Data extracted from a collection
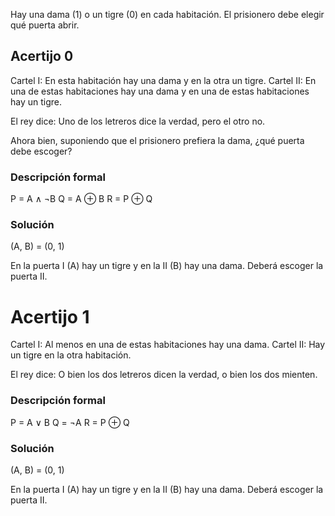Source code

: Hay una dama (1) o un tigre (0) en cada habitación. El prisionero debe elegir qué puerta abrir.


## Acertijo 0

Cartel I: En esta habitación hay una dama y en la otra un tigre.
Cartel II: En una de estas habitaciones hay una dama y en una de estas habitaciones hay un tigre.

El rey dice: Uno de los letreros dice la verdad, pero el otro no.

Ahora bien, suponiendo que el prisionero prefiera la dama, ¿qué puerta debe escoger?

### Descripción formal

P = A ∧ ¬B
Q = A ⊕ B
R = P ⊕ Q

### Solución

(A, B) = (0, 1)

En la puerta I (A) hay un tigre y en la II (B) hay una dama. Deberá escoger la puerta II.


# Acertijo 1

Cartel I: Al menos en una de estas habitaciones hay una dama.
Cartel II: Hay un tigre en la otra habitación.

El rey dice: O bien los dos letreros dicen la verdad, o bien los dos mienten.

### Descripción formal

P = A ∨ B
Q = ¬A
R = P ⊕ Q

### Solución

(A, B) = (0, 1)

En la puerta I (A) hay un tigre y en la II (B) hay una dama. Deberá escoger la puerta II.
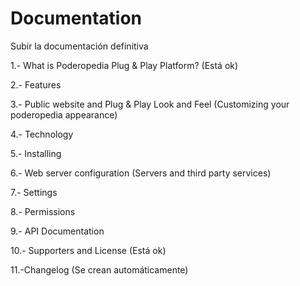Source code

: Documentation
=============

Subir la documentación definitiva


1.- What is Poderopedia Plug & Play Platform? (Está ok)

2.- Features

3.- Public website and Plug & Play Look and Feel (Customizing your poderopedia appearance)

4.- Technology

5.- Installing

6.- Web server configuration (Servers and third party services)

7.- Settings 

8.- Permissions

9.- API Documentation

10.- Supporters and License (Está ok)

11.-Changelog (Se crean automáticamente)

* **Problem to work on**:
Without including any pictures, repeat the records above exactly.

* **Output for this task**:
Source code

: Hay una dama (1) o un tigre (0) en cada habitación. El prisionero debe elegir qué puerta abrir.


## Acertijo 0

Cartel I: En esta habitación hay una dama y en la otra un tigre.
Cartel II: En una de estas habitaciones hay una dama y en una de estas habitaciones hay un tigre.

El rey dice: Uno de los letreros dice la verdad, pero el otro no.

Ahora bien, suponiendo que el prisionero prefiera la dama, ¿qué puerta debe escoger?

### Descripción formal

P = A ∧ ¬B
Q = A ⊕ B
R = P ⊕ Q

### Solución

(A, B) = (0, 1)

En la puerta I (A) hay un tigre y en la II (B) hay una dama. Deberá escoger la puerta II.


# Acertijo 1

Cartel I: Al menos en una de estas habitaciones hay una dama.
Cartel II: Hay un tigre en la otra habitación.

El rey dice: O bien los dos letreros dicen la verdad, o bien los dos mienten.

### Descripción formal

P = A ∨ B
Q = ¬A
R = P ⊕ Q

### Solución

(A, B) = (0, 1)

En la puerta I (A) hay un tigre y en la II (B) hay una dama. Deberá escoger la puerta II.
Source code

: Documentation
=============

Subir la documentación definitiva


1.- What is Poderopedia Plug & Play Platform? (Está ok)

2.- Features

3.- Public website and Plug & Play Look and Feel (Customizing your poderopedia appearance)

4.- Technology

5.- Installing

6.- Web server configuration (Servers and third party services)

7.- Settings 

8.- Permissions

9.- API Documentation

10.- Supporters and License (Está ok)

11.-Changelog (Se crean automáticamente)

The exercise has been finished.